### Exercise requirements
When you reach the line containing "#### Client Side" in the records below, start copying exactly, and stop once you have copied the line containing "### CSR의 장점".

### Dataset entries

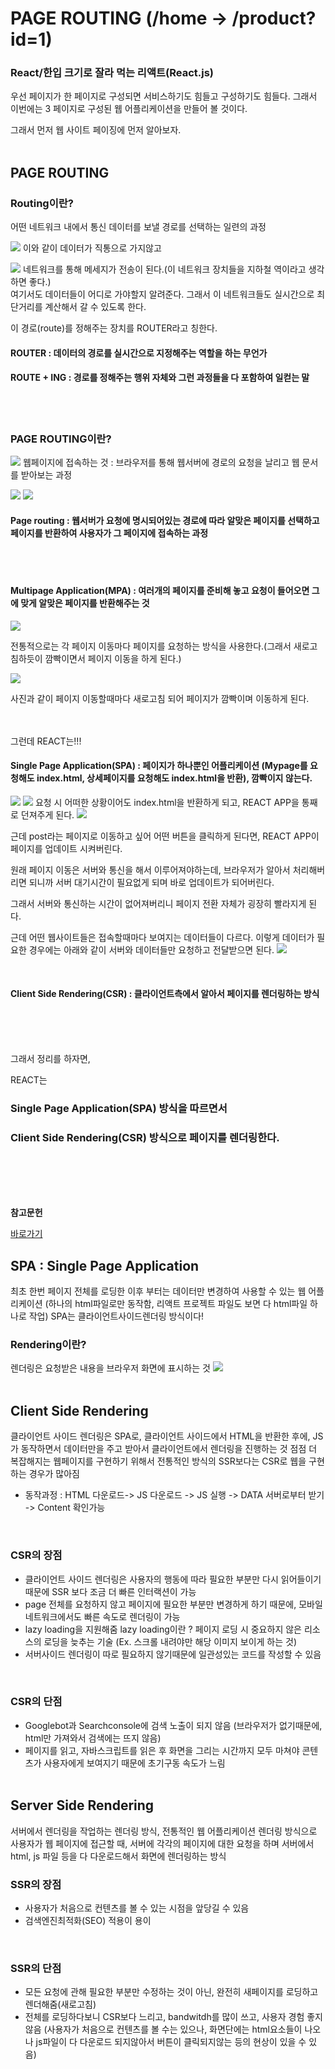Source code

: # PAGE ROUTING (/home -> /product?id=1)

### React/한입 크기로 잘라 먹는 리액트(React.js)

우선 페이지가 한 페이지로 구성되면 서비스하기도 힘들고 구성하기도 힘들다.
그래서 이번에는 3 페이지로 구성된 웹 어플리케이션을 만들어 볼 것이다.

그래서 먼저 웹 사이트 페이징에 먼저 알아보자.
<br><br>

## PAGE ROUTING
### Routing이란?
어떤 네트워크 내에서 통신 데이터를 보낼 경로를 선택하는 일련의 과정

![](https://img1.daumcdn.net/thumb/R1280x0/?scode=mtistory2&fname=https%3A%2F%2Fblog.kakaocdn.net%2Fdn%2FbMp24w%2FbtrInFmeDBy%2FG7uJKkl8VrJOokCGdkA8a1%2Fimg.png)
이와 같이 데이터가 직통으로 가지않고

![](https://img1.daumcdn.net/thumb/R1280x0/?scode=mtistory2&fname=https%3A%2F%2Fblog.kakaocdn.net%2Fdn%2FXKYAy%2FbtrItl7SjSP%2FwIzOW2cjsZHmzvDkSPjqm1%2Fimg.png)
네트워크를 통해 메세지가 전송이 된다.(이 네트워크 장치들을 지하철 역이라고 생각하면 좋다.)
<br>
여기서도 데이터들이 어디로 가야할지 알려준다. 그래서 이 네트워크들도 실시간으로 최단거리를 계산해서 갈 수 있도록 한다.

이 경로(route)를 정해주는 장치를 ROUTER라고 칭한다.

 

#### ROUTER : 데이터의 경로를 실시간으로 지정해주는 역할을 하는 무언가

#### ROUTE + ING : 경로를 정해주는 행위 자체와 그런 과정들을 다 포함하여 일컫는 말

<br><br>

### PAGE ROUTING이란?
![](https://img1.daumcdn.net/thumb/R1280x0/?scode=mtistory2&fname=https%3A%2F%2Fblog.kakaocdn.net%2Fdn%2FyNV1E%2FbtrItuYqnqq%2FKKh8HTgZPJ18HCTnlN7FUk%2Fimg.png)
웹페이지에 접속하는 것 : 브라우저를 통해 웹서버에 경로의 요청을 날리고 웹 문서를 받아보는 과정


![](https://img1.daumcdn.net/thumb/R1280x0/?scode=mtistory2&fname=https%3A%2F%2Fblog.kakaocdn.net%2Fdn%2FxxJWg%2FbtrIuYkpcwb%2F6iJfSt1DccNjlLl7rdJ98K%2Fimg.png)
![](https://img1.daumcdn.net/thumb/R1280x0/?scode=mtistory2&fname=https%3A%2F%2Fblog.kakaocdn.net%2Fdn%2FDZ5hB%2FbtrIoBxsXqT%2FWOJiNk6FD1KH3mqUVgAFRk%2Fimg.png)
#### Page routing : 웹서버가 요청에 명시되어있는 경로에 따라 알맞은 페이지를 선택하고 페이지를 반환하여 사용자가 그 페이지에 접속하는 과정
<br><br>

#### Multipage Application(MPA)  : 여러개의 페이지를 준비해 놓고 요청이 들어오면 그에 맞게 알맞은 페이지를 반환해주는 것

![](https://img1.daumcdn.net/thumb/R1280x0/?scode=mtistory2&fname=https%3A%2F%2Fblog.kakaocdn.net%2Fdn%2FclNVfm%2FbtrInDvr1sA%2FMK7EGf6bQixSULpba2jg3k%2Fimg.png)

전통적으로는 각 페이지 이동마다 페이지를 요청하는 방식을 사용한다.(그래서 새로고침하듯이 깜빡이면서 페이지 이동을 하게 된다.)

![](https://img1.daumcdn.net/thumb/R1280x0/?scode=mtistory2&fname=https%3A%2F%2Fblog.kakaocdn.net%2Fdn%2Fcflw6U%2FbtrIoBxtc8R%2FchyQk1xi8G1jl3eyJldrE1%2Fimg.png)

사진과 같이 페이지 이동할때마다 새로고침 되어 페이지가 깜빡이며 이동하게 된다.

 
<br><br>
그런데 REACT는!!!

#### Single Page Application(SPA) : 페이지가 하나뿐인 어플리케이션 (Mypage를 요청해도 index.html, 상세페이지를 요청해도 index.html을 반환), 깜빡이지 않는다.

![](https://img1.daumcdn.net/thumb/R1280x0/?scode=mtistory2&fname=https%3A%2F%2Fblog.kakaocdn.net%2Fdn%2FUVhXM%2FbtrIt4SJS29%2FloVLO4GPng8P5V62MUkJMk%2Fimg.png)
![](https://img1.daumcdn.net/thumb/R1280x0/?scode=mtistory2&fname=https%3A%2F%2Fblog.kakaocdn.net%2Fdn%2Fc3w4VN%2FbtrIq5x2OJr%2FMNz214v7gbrOBXCJQMpXHk%2Fimg.png)
요청 시 어떠한 상황이어도 index.html을 반환하게 되고, REACT APP을 통째로 던져주게 된다.
![](https://img1.daumcdn.net/thumb/R1280x0/?scode=mtistory2&fname=https%3A%2F%2Fblog.kakaocdn.net%2Fdn%2FslShG%2FbtrInDPJsj9%2FxB8SeeaNNHJz9ydTb3LUAk%2Fimg.png)

근데 post라는 페이지로 이동하고 싶어 어떤 버튼을 클릭하게 된다면, REACT APP이 페이지를 업데이트 시켜버린다.

원래 페이지 이동은 서버와 통신을 해서 이루어져야하는데, 브라우저가 알아서 처리해버리면 되니까 서버 대기시간이 필요없게 되며 바로 업데이트가 되어버린다.

그래서 서버와 통신하는 시간이 없어져버리니 페이지 전환 자체가 굉장히 빨라지게 된다.

 

근데 어떤 웹사이트들은 접속할때마다 보여지는 데이터들이 다르다. 이렇게 데이터가 필요한 경우에는 아래와 같이 서버와 데이터들만 요청하고 전달받으면 된다.
![](https://img1.daumcdn.net/thumb/R1280x0/?scode=mtistory2&fname=https%3A%2F%2Fblog.kakaocdn.net%2Fdn%2FWMwZr%2FbtrIn4zSCsS%2FrWiwrOMK3WkbZKE0b46M5K%2Fimg.png)

<br>

#### Client Side Rendering(CSR) : 클라이언트측에서 알아서 페이지를 렌더링하는 방식
<br><br><br>
 

그래서 정리를 하자면,

REACT는

### Single Page Application(SPA) 방식을 따르면서

### Client Side Rendering(CSR) 방식으로 페이지를 렌더링한다.

<br><br><br><br>

**참고문헌**

[바로가기](https://velog.io/@haileyself/SPA-Client-Side-Rendering-%EA%B7%B8%EB%A6%AC%EA%B3%A0-Server-Side-Rendering-90k4ar8is1)
<br>

## SPA : Single Page Application
최초 한번 페이지 전체를 로딩한 이후 부터는 데이터만 변경하여 사용할 수 있는 웹 어플리케이션
(하나의 html파일로만 동작함, 리액트 프로젝트 파일도 보면 다 html파일 하나로 작업)
SPA는 클라이언트사이드렌더링 방식이다!
<br>

### Rendering이란?
렌더링은 요청받은 내용을 브라우저 화면에 표시하는 것
![](https://img1.daumcdn.net/thumb/R1280x0/?scode=mtistory2&fname=https%3A%2F%2Fblog.kakaocdn.net%2Fdn%2FGMo1N%2FbtrInHZhLrX%2FkCxWO3qUfVsvNkdUpGjyak%2Fimg.png)
<br><br>

## Client Side Rendering
클라이언트 사이드 렌더링은 SPA로, 클라이언트 사이드에서 HTML을 반환한 후에, JS가 동작하면서 데이터만을 주고 받아서 클라이언트에서 렌더링을 진행하는 것
점점 더 복잡해지는 웹페이지를 구현하기 위해서 전통적인 방식의 SSR보다는 CSR로 웹을 구현하는 경우가 많아짐

- 동작과정 : HTML 다운로드-> JS 다운로드 -> JS 실행 -> DATA 서버로부터 받기 -> Content 확인가능
<br>

### CSR의 장점
- 클라이언트 사이드 렌더링은 사용자의 행동에 따라 필요한 부분만 다시 읽어들이기때문에 SSR 보다 조금 더 빠른 인터랙션이 가능
- page 전체를 요청하지 않고 페이지에 필요한 부분만 변경하게 하기 때문에, 모바일 네트워크에서도 빠른 속도로 렌더링이 가능
- lazy loading을 지원해줌
lazy loading이란 ? 페이지 로딩 시 중요하지 않은 리소스의 로딩을 늦추는 기술
(Ex. 스크롤 내려야만 해당 이미지 보이게 하는 것)
- 서버사이드 렌더링이 따로 필요하지 않기때문에 일관성있는 코드를 작성할 수 있음
<br>

### CSR의 단점
- Googlebot과 Searchconsole에 검색 노출이 되지 않음 (브라우저가 없기때문에, html만 가져와서 검색에는 뜨지 않음)
- 페이지를 읽고, 자바스크립트를 읽은 후 화면을 그리는 시간까지 모두 마쳐야 콘텐츠가 사용자에게 보여지기 때문에 초기구동 속도가 느림
<br><br>

## Server Side Rendering
서버에서 렌더링을 작업하는 렌더링 방식, 전통적인 웹 어플리케이션 렌더링 방식으로 사용자가 웹 페이지에 접근할 때, 서버에 각각의 페이지에 대한 요청을 하며 서버에서 html, js 파일 등을 다 다운로드해서 화면에 렌더링하는 방식
<br>

### SSR의 장점
- 사용자가 처음으로 컨텐츠를 볼 수 있는 시점을 앞당길 수 있음
- 검색엔진최적화(SEO) 적용이 용이
<br>

### SSR의 단점
- 모든 요청에 관해 필요한 부분만 수정하는 것이 아닌, 완전히 새페이지를 로딩하고 렌더해줌(새로고침)
- 전체를 로딩하다보니 CSR보다 느리고, bandwitdh를 많이 쓰고, 사용자 경험 좋지 않음
(사용자가 처음으로 컨텐츠를 볼 수는 있으나, 화면단에는 html요소들이 나오나 js파일이 다 다운로드 되지않아서 버튼이 클릭되지않는 등의 현상이 있을 수 있음)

### Completed exercise
#### Client Side Rendering(CSR) : 클라이언트측에서 알아서 페이지를 렌더링하는 방식
<br><br><br>
 

그래서 정리를 하자면,

REACT는

### Single Page Application(SPA) 방식을 따르면서

### Client Side Rendering(CSR) 방식으로 페이지를 렌더링한다.

<br><br><br><br>

**참고문헌**

[바로가기](https://velog.io/@haileyself/SPA-Client-Side-Rendering-%EA%B7%B8%EB%A6%AC%EA%B3%A0-Server-Side-Rendering-90k4ar8is1)
<br>

## SPA : Single Page Application
최초 한번 페이지 전체를 로딩한 이후 부터는 데이터만 변경하여 사용할 수 있는 웹 어플리케이션
(하나의 html파일로만 동작함, 리액트 프로젝트 파일도 보면 다 html파일 하나로 작업)
SPA는 클라이언트사이드렌더링 방식이다!
<br>

### Rendering이란?
렌더링은 요청받은 내용을 브라우저 화면에 표시하는 것
![](https://img1.daumcdn.net/thumb/R1280x0/?scode=mtistory2&fname=https%3A%2F%2Fblog.kakaocdn.net%2Fdn%2FGMo1N%2FbtrInHZhLrX%2FkCxWO3qUfVsvNkdUpGjyak%2Fimg.png)
<br><br>

## Client Side Rendering
클라이언트 사이드 렌더링은 SPA로, 클라이언트 사이드에서 HTML을 반환한 후에, JS가 동작하면서 데이터만을 주고 받아서 클라이언트에서 렌더링을 진행하는 것
점점 더 복잡해지는 웹페이지를 구현하기 위해서 전통적인 방식의 SSR보다는 CSR로 웹을 구현하는 경우가 많아짐

- 동작과정 : HTML 다운로드-> JS 다운로드 -> JS 실행 -> DATA 서버로부터 받기 -> Content 확인가능
<br>

### CSR의 장점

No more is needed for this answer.